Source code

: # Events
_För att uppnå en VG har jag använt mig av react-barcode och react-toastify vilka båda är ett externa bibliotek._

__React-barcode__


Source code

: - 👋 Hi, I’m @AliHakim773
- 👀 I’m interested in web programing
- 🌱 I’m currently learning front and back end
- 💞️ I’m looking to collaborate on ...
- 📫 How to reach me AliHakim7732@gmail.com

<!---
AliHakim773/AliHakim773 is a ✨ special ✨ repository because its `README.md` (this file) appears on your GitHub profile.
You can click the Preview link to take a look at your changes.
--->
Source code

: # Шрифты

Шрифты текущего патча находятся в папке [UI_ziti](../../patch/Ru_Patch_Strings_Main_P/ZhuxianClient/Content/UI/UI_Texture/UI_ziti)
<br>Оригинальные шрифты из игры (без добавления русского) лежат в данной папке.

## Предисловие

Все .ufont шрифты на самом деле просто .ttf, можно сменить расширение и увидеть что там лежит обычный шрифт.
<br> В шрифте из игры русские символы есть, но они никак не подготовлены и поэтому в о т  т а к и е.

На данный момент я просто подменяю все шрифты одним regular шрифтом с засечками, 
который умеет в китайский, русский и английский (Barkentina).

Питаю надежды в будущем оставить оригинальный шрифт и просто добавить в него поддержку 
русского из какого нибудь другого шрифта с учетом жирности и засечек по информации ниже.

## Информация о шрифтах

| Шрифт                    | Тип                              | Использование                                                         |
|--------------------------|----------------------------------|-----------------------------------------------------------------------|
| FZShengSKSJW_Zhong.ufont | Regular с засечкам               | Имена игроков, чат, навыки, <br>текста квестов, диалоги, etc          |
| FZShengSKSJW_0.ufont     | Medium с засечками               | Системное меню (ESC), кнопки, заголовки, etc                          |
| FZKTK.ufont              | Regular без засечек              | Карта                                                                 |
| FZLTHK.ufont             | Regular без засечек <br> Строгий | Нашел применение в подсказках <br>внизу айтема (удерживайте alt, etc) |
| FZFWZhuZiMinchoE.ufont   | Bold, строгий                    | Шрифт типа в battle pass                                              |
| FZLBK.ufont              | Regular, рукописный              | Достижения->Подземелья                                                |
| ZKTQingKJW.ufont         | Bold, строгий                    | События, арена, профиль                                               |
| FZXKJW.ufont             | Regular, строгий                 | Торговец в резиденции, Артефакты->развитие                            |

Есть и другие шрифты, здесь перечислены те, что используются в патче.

◇ ◇ ◇ ◇ ◇

> INSTRUCTIONS FOR THE TASK
Go through the listing above and repeat all of it exactly.

> EXERCISE RESPONSE
Source code

: # Events
_För att uppnå en VG har jag använt mig av react-barcode och react-toastify vilka båda är ett externa bibliotek._

__React-barcode__


Source code

: - 👋 Hi, I’m @AliHakim773
- 👀 I’m interested in web programing
- 🌱 I’m currently learning front and back end
- 💞️ I’m looking to collaborate on ...
- 📫 How to reach me AliHakim7732@gmail.com

<!---
AliHakim773/AliHakim773 is a ✨ special ✨ repository because its `README.md` (this file) appears on your GitHub profile.
You can click the Preview link to take a look at your changes.
--->
Source code

: # Шрифты

Шрифты текущего патча находятся в папке [UI_ziti](../../patch/Ru_Patch_Strings_Main_P/ZhuxianClient/Content/UI/UI_Texture/UI_ziti)
<br>Оригинальные шрифты из игры (без добавления русского) лежат в данной папке.

## Предисловие

Все .ufont шрифты на самом деле просто .ttf, можно сменить расширение и увидеть что там лежит обычный шрифт.
<br> В шрифте из игры русские символы есть, но они никак не подготовлены и поэтому в о т  т а к и е.

На данный момент я просто подменяю все шрифты одним regular шрифтом с засечками, 
который умеет в китайский, русский и английский (Barkentina).

Питаю надежды в будущем оставить оригинальный шрифт и просто добавить в него поддержку 
русского из какого нибудь другого шрифта с учетом жирности и засечек по информации ниже.

## Информация о шрифтах

| Шрифт                    | Тип                              | Использование                                                         |
|--------------------------|----------------------------------|-----------------------------------------------------------------------|
| FZShengSKSJW_Zhong.ufont | Regular с засечкам               | Имена игроков, чат, навыки, <br>текста квестов, диалоги, etc          |
| FZShengSKSJW_0.ufont     | Medium с засечками               | Системное меню (ESC), кнопки, заголовки, etc                          |
| FZKTK.ufont              | Regular без засечек              | Карта                                                                 |
| FZLTHK.ufont             | Regular без засечек <br> Строгий | Нашел применение в подсказках <br>внизу айтема (удерживайте alt, etc) |
| FZFWZhuZiMinchoE.ufont   | Bold, строгий                    | Шрифт типа в battle pass                                              |
| FZLBK.ufont              | Regular, рукописный              | Достижения->Подземелья                                                |
| ZKTQingKJW.ufont         | Bold, строгий                    | События, арена, профиль                                               |
| FZXKJW.ufont             | Regular, строгий                 | Торговец в резиденции, Артефакты->развитие                            |

Есть и другие шрифты, здесь перечислены те, что используются в патче.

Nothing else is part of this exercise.